Likewise, Odums was able to look past the attraction to his home state and the place where he played football and earned his bachelor’s degree, and appreciate the bird in the hand.

Broussard had the patience to allow Odums and his staff to focus on an important weekend of visits by recruits last week before presenting an offer to Odums’ agent.

After less than 48 hours of give and take, both sides were satisfied with a new deal that will have Odums remaining as the Jaguars head coach through the 2017 season. The 25 percent pay raise to $175,000 annually was well-deserved and still reasonable within the economics of Southern and its Southwestern Athletic Conference brethren.

The promised pay raises for Odums’ staff were also well-deserved and reasonable. Projected facility improvements will become more realistic if the Jaguars continue winning, as they did by capturing their first SWAC title in 10 years this past season and thereby generate more revenue.
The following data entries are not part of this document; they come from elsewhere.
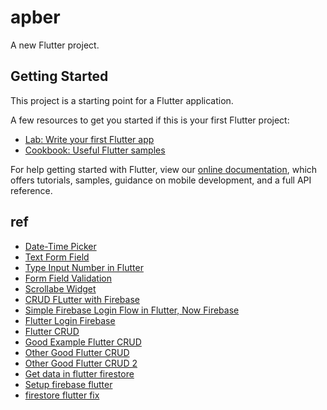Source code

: # apber

A new Flutter project.

## Getting Started

This project is a starting point for a Flutter application.

A few resources to get you started if this is your first Flutter project:

- [Lab: Write your first Flutter app](https://flutter.dev/docs/get-started/codelab)
- [Cookbook: Useful Flutter samples](https://flutter.dev/docs/cookbook)

For help getting started with Flutter, view our
[online documentation](https://flutter.dev/docs), which offers tutorials,
samples, guidance on mobile development, and a full API reference.

## ref
- [Date-Time Picker](https://medium.com/enappd/building-a-flutter-datetime-picker-in-just-15-minutes-6a4b13d6a6d1)
- [Text Form Field](https://api.flutter.dev/flutter/material/TextFormField-class.html)
- [Type Input Number in Flutter](https://stackoverflow.com/questions/49577781/how-to-create-number-input-field-in-flutter)
- [Form Field Validation](https://flutter.dev/docs/cookbook/forms/validation)
- [Scrollabe Widget](https://api.flutter.dev/flutter/widgets/Scrollable-class.html)
- [CRUD FLutter with Firebase](https://medium.com/flutter-community/flutter-firebase-realtime-database-crud-operations-using-provider-c242a01f6a10)
- [Simple Firebase Login Flow in Flutter, Now Firebase](https://dev.to/aaronksaunders/simple-firebase-login-flow-in-flutter-now-firebase-23nk)
- [Flutter Login Firebase](https://medium.com/flutterpub/flutter-how-to-do-user-login-with-firebase-a6af760b14d5)
- [Flutter CRUD](https://tphangout.com/flutter-firestore-crud-reading-and-writing-data/)
- [Good Example Flutter CRUD](https://medium.com/@atul.sharma_94062/how-to-use-cloud-firestore-with-flutter-e6f9e8821b27)
- [Other Good Flutter CRUD](https://stackoverflow.com/questions/53517382/query-a-single-document-from-firestore-in-flutter-cloud-firestore-plugin)
- [Other Good Flutter CRUD 2](https://heartbeat.fritz.ai/using-firebases-cloud-firestore-in-flutter-79a79ec5303a)
- [Get data in flutter firestore](https://medium.com/@superman199323/retrieve-flutter-and-cloud-firestore-data-91f011bbec6d)
- [Setup firebase flutter](https://firebase.google.com/docs/flutter/setup?platform=android)
- [firestore flutter fix](https://www.youtube.com/watch?v=JIJuzp-AOmk)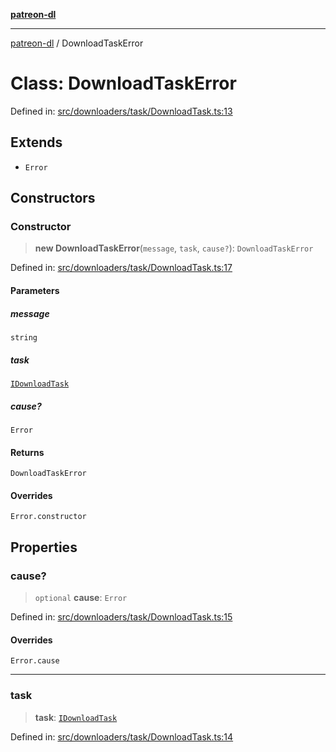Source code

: [**patreon-dl**](../README.md)

***

[patreon-dl](../README.md) / DownloadTaskError

# Class: DownloadTaskError

Defined in: [src/downloaders/task/DownloadTask.ts:13](https://github.com/patrickkfkan/patreon-dl/blob/4add035452a0337eb07608bde52caecf1dcf43e7/src/downloaders/task/DownloadTask.ts#L13)

## Extends

- `Error`

## Constructors

### Constructor

> **new DownloadTaskError**(`message`, `task`, `cause?`): `DownloadTaskError`

Defined in: [src/downloaders/task/DownloadTask.ts:17](https://github.com/patrickkfkan/patreon-dl/blob/4add035452a0337eb07608bde52caecf1dcf43e7/src/downloaders/task/DownloadTask.ts#L17)

#### Parameters

##### message

`string`

##### task

[`IDownloadTask`](../interfaces/IDownloadTask.md)

##### cause?

`Error`

#### Returns

`DownloadTaskError`

#### Overrides

`Error.constructor`

## Properties

### cause?

> `optional` **cause**: `Error`

Defined in: [src/downloaders/task/DownloadTask.ts:15](https://github.com/patrickkfkan/patreon-dl/blob/4add035452a0337eb07608bde52caecf1dcf43e7/src/downloaders/task/DownloadTask.ts#L15)

#### Overrides

`Error.cause`

***

### task

> **task**: [`IDownloadTask`](../interfaces/IDownloadTask.md)

Defined in: [src/downloaders/task/DownloadTask.ts:14](https://github.com/patrickkfkan/patreon-dl/blob/4add035452a0337eb07608bde52caecf1dcf43e7/src/downloaders/task/DownloadTask.ts#L14)
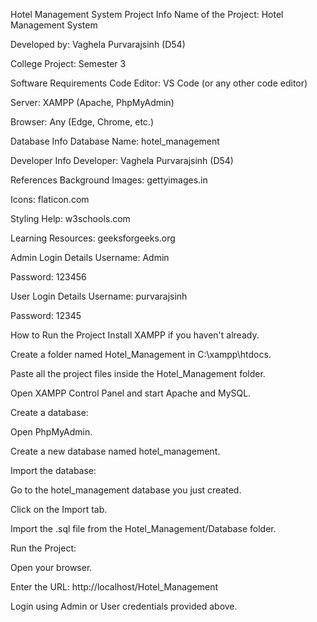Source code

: Hotel Management System
Project Info
Name of the Project: Hotel Management System

Developed by: Vaghela Purvarajsinh (D54)

College Project: Semester 3

Software Requirements
Code Editor: VS Code (or any other code editor)

Server: XAMPP (Apache, PhpMyAdmin)

Browser: Any (Edge, Chrome, etc.)

Database Info
Database Name: hotel_management

Developer Info
Developer: Vaghela Purvarajsinh (D54)

References
Background Images: gettyimages.in

Icons: flaticon.com

Styling Help: w3schools.com

Learning Resources: geeksforgeeks.org

Admin Login Details
Username: Admin

Password: 123456

User Login Details
Username: purvarajsinh

Password: 12345

How to Run the Project
Install XAMPP if you haven't already.

Create a folder named Hotel_Management in C:\xampp\htdocs.

Paste all the project files inside the Hotel_Management folder.

Open XAMPP Control Panel and start Apache and MySQL.

Create a database:

Open PhpMyAdmin.

Create a new database named hotel_management.

Import the database:

Go to the hotel_management database you just created.

Click on the Import tab.

Import the .sql file from the Hotel_Management/Database folder.

Run the Project:

Open your browser.

Enter the URL: http://localhost/Hotel_Management

Login using Admin or User credentials provided above.
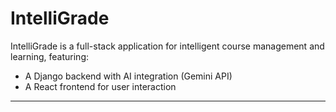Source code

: # IntelliGrade

IntelliGrade is a full-stack application for intelligent course management and learning, featuring:
- A Django backend with AI integration (Gemini API)
- A React frontend for user interaction

---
Broussard said the athletic department has enjoyed a better than 20 percent increase in revenue during the past two years.

So things are looking up at Southern since Odums took over two games into the 2012 season, and Odums already has seen what can be accomplished on the Bluff.

Broussard said he heard from supporters who expressed the urgency in keeping Odums.

“But,” Broussard cautioned, “that can’t ever be the driving force behind something like this.”

He talked about the “arms race” in college athletics and the danger of overspending.

“That has led in the past, especially in the past decade or so, to some rash and often damaging decisions, particularly tied to head coaches’ salaries and salary pools for football and investment in infrastructure,” Broussard said. “There’s a level of reason that has to be employed where you take into consideration all factors.”

Broussard said the just rewards for Odums and his staff as well as proposed infrastructure upgrades must “be done with a mindfulness toward the entire operating budget of the department.”

In other words, Broussard and the Southern administration did what they could do — and Odums appreciated what they did.

When Broussard decided to remove Stump Mitchell as head coach after an 0-2 start in 2012, he tabbed defensive coordinator Odums to be interim coach. The Jaguars’ 4-5 record under Odums was good enough to make him a candidate to be the next head coach.

After Broussard conducted a thorough search, he came to the conclusion that Odums was the best man for the job. Realizing that the climate around Southern in the wake of a third consecutive losing season wasn’t right for a long-term deal for someone who had coached just nine games or for a salary comparable to the $200,000 that Mitchell and his immediate predecessor, Pete Richardson, had been paid, Broussard made a modest contract offer.

Odums accepted the two-year deal with a $140,000 annual base salary just as he accepted the unspoken “prove to us that you’re worth more” challenge that came with it. He, his staff and their team did just that.

As the Jaguars were winning their final five games, it became clear to Broussard that it would behoove Southern to make a pre-emptive strike against inevitable suitors for Odums.

Though NCCU called and even interviewed Odums, the Eagles never made an offer to him before hiring South Alabama wide receivers coach Jerry Mack. So Odums never had to choose between his alma mater and his current home.

And it sounds like that’s not likely to happen in the future either.

“I’m a different kind of guy,” Odums said. “I only knock on your door so many times, and if you don’t let me in, I respect you for what you’re trying to do. But I just don’t foresee that in the future that’s a door I’ll knock on.”